Amazon Aurora Auto Scaling with Aurora Replicas - Amazon Aurora

Amazon Aurora Auto Scaling with Aurora Replicas

To meet your connectivity and workload requirements, Aurora Auto Scaling dynamically adjusts the number of Aurora Replicas (reader DB instances) provisioned for an Aurora DB cluster. Aurora Auto Scaling is available for both Aurora MySQL and Aurora PostgreSQL. Aurora Auto Scaling enables your Aurora DB cluster to handle sudden increases in connectivity or workload. When the connectivity or workload decreases, Aurora Auto Scaling removes unnecessary Aurora Replicas so that you don't pay for unused provisioned DB instances.

You define and apply a scaling policy to an Aurora DB cluster. The scaling policy defines the minimum and maximum number of Aurora Replicas that Aurora Auto Scaling can manage. Based on the policy, Aurora Auto Scaling adjusts the number of Aurora Replicas up or down in response to actual workloads, determined by using Amazon CloudWatch metrics and target values.

Note

Aurora Auto Scaling doesn't apply to the workload on the writer DB instance. Aurora Auto Scaling helps with the workload only on the reader instances.

You can use the AWS Management Console to apply a scaling policy based on a predefined metric. Alternatively, you can use either the AWS CLI or Aurora Auto Scaling API to apply a scaling policy based on a predefined or custom metric.

Before you begin

Before you can use Aurora Auto Scaling with an Aurora DB cluster, you must first create an Aurora DB cluster with a primary (writer) DB instance. For more information about creating an Aurora DB cluster, see Creating an Amazon Aurora DB cluster.

Aurora Auto Scaling only scales a DB cluster if the DB cluster is in the available state.

When Aurora Auto Scaling adds a new Aurora Replica, the new Aurora Replica is the same DB instance class as the one used by the primary instance. For more information about DB instance classes, see Amazon Aurora DB instance classes. Also, the promotion tier for new Aurora Replicas is set to the last priority, which is 15 by default. This means that during a failover, a replica with a better priority, such as one created manually, would be promoted first. For more information, see Fault tolerance for an Aurora DB cluster.

Aurora Auto Scaling only removes Aurora Replicas that it created.

To benefit from Aurora Auto Scaling, your applications must support connections to new Aurora Replicas. To do so, we recommend using the Aurora reader endpoint. You can use a driver such as the AWS JDBC Driver. For more information, see Connecting to an Amazon Aurora DB cluster.

Note

Aurora global databases currently don't support Aurora Auto Scaling for secondary DB clusters.
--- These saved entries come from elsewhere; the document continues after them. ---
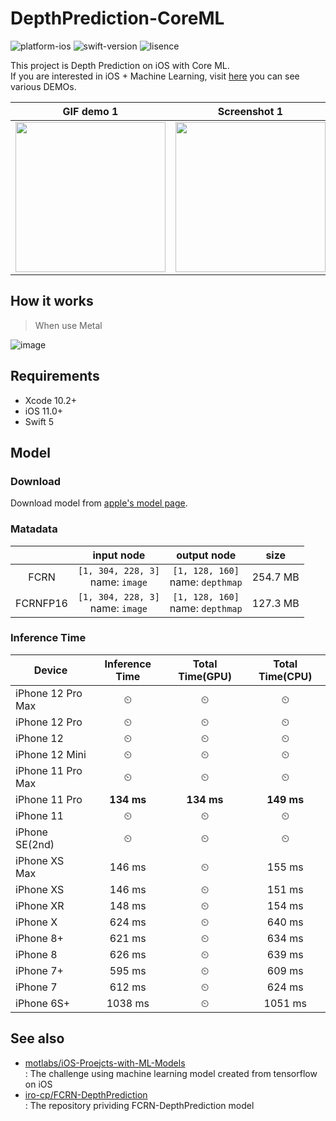 # DepthPrediction-CoreML

![platform-ios](https://img.shields.io/badge/platform-ios-lightgrey.svg)
![swift-version](https://img.shields.io/badge/swift-5.0-red.svg)
![lisence](https://img.shields.io/badge/license-MIT-black.svg)

This project is Depth Prediction on iOS with Core ML.<br>If you are interested in iOS + Machine Learning, visit [here](https://github.com/motlabs/iOS-Proejcts-with-ML-Models) you can see various DEMOs.<br>

| GIF demo 1 | Screenshot 1 | Screenshot 2 | Screenshot 3 | Screenshot 4 |
| ------------ | ------------ | ------------ | ------------ | ------------ |
| <img src="https://user-images.githubusercontent.com/37643248/99881941-428dbd80-2c60-11eb-9c24-fdab5b110279.gif" width=240px> | <img src="resource/IMG_3623.PNG" width=240px> | <img src="resource/IMG_3626.PNG" width=240px> | <img src="resource/IMG_3627.PNG" width=240px> | <img src="resource/IMG_3629.PNG" width=240px> |

## How it works

> When use Metal

![image](https://user-images.githubusercontent.com/37643248/100520171-bdfeea00-31df-11eb-92f5-15e17fa10962.png)

## Requirements

- Xcode 10.2+
- iOS 11.0+
- Swift 5

## Model

### Download

Download model from [apple's model page](https://developer.apple.com/machine-learning/models/).

### Matadata

|            | input node    | output node    |   size   |
| :--------: | :-----------: | :------------: | :----: |
| FCRN     | `[1, 304, 228, 3]`<br>name: `image` | `[1, 128, 160]`<br>name: `depthmap` | 254.7 MB |
| FCRNFP16 | `[1, 304, 228, 3]`<br>name: `image` | `[1, 128, 160]`<br>name: `depthmap` | 127.3 MB |

### Inference Time

| Device        | Inference Time | Total Time(GPU) | Total Time(CPU) |
| ------------- | :-----: | :-----: | :-----------: |
| iPhone 12 Pro Max | ⏲ | ⏲ | ⏲ |
| iPhone 12 Pro | ⏲ | ⏲ | ⏲ |
| iPhone 12     | ⏲ | ⏲ | ⏲ |
| iPhone 12 Mini | ⏲ | ⏲ | ⏲ |
| iPhone 11 Pro Max | ⏲ | ⏲ | ⏲ |
| iPhone 11 Pro | **134 ms**  | **134 ms** | **149 ms** |
| iPhone 11     | ⏲ | ⏲ | ⏲ |
| iPhone SE(2nd) | ⏲ | ⏲ | ⏲ |
| iPhone XS Max | 146 ms | ⏲ | 155 ms |
| iPhone XS     | 146 ms | ⏲ | 151 ms |
| iPhone XR     | 148 ms  | ⏲ | 154 ms |
| iPhone X      | 624 ms  | ⏲ | 640 ms |
| iPhone 8+     | 621 ms  | ⏲ | 634 ms |
| iPhone 8      | 626 ms  | ⏲ | 639 ms |
| iPhone 7+     | 595 ms  | ⏲ | 609 ms |
| iPhone 7      | 612 ms  | ⏲ | 624 ms |
| iPhone 6S+    | 1038 ms | ⏲ | 1051 ms |


## See also

- [motlabs/iOS-Proejcts-with-ML-Models](https://github.com/motlabs/iOS-Proejcts-with-ML-Models)<br>
  : The challenge using machine learning model created from tensorflow on iOS
- [iro-cp/FCRN-DepthPrediction](https://github.com/iro-cp/FCRN-DepthPrediction)<br>
  : The repository prividing FCRN-DepthPrediction model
Aurora Auto Scaling policies

Aurora Auto Scaling uses a scaling policy to adjust the number of Aurora Replicas in an Aurora DB cluster. Aurora Auto Scaling has the following components:

  • A service-linked role

  • A target metric

  • Minimum and maximum capacity

  • A cooldown period

Service linked role

Aurora Auto Scaling uses the AWSServiceRoleForApplicationAutoScaling_RDSCluster service-linked role. For more information, see Service-linked roles for Application Auto Scaling in the Application Auto Scaling User Guide.

Target metric

In this type of policy, a predefined or custom metric and a target value for the metric is specified in a target-tracking scaling policy configuration. Aurora Auto Scaling creates and manages CloudWatch alarms that trigger the scaling policy and calculates the scaling adjustment based on the metric and target value. The scaling policy adds or removes Aurora Replicas as required to keep the metric at, or close to, the specified target value. In addition to keeping the metric close to the target value, a target-tracking scaling policy also adjusts to fluctuations in the metric due to a changing workload. Such a policy also minimizes rapid fluctuations in the number of available Aurora Replicas for your DB cluster.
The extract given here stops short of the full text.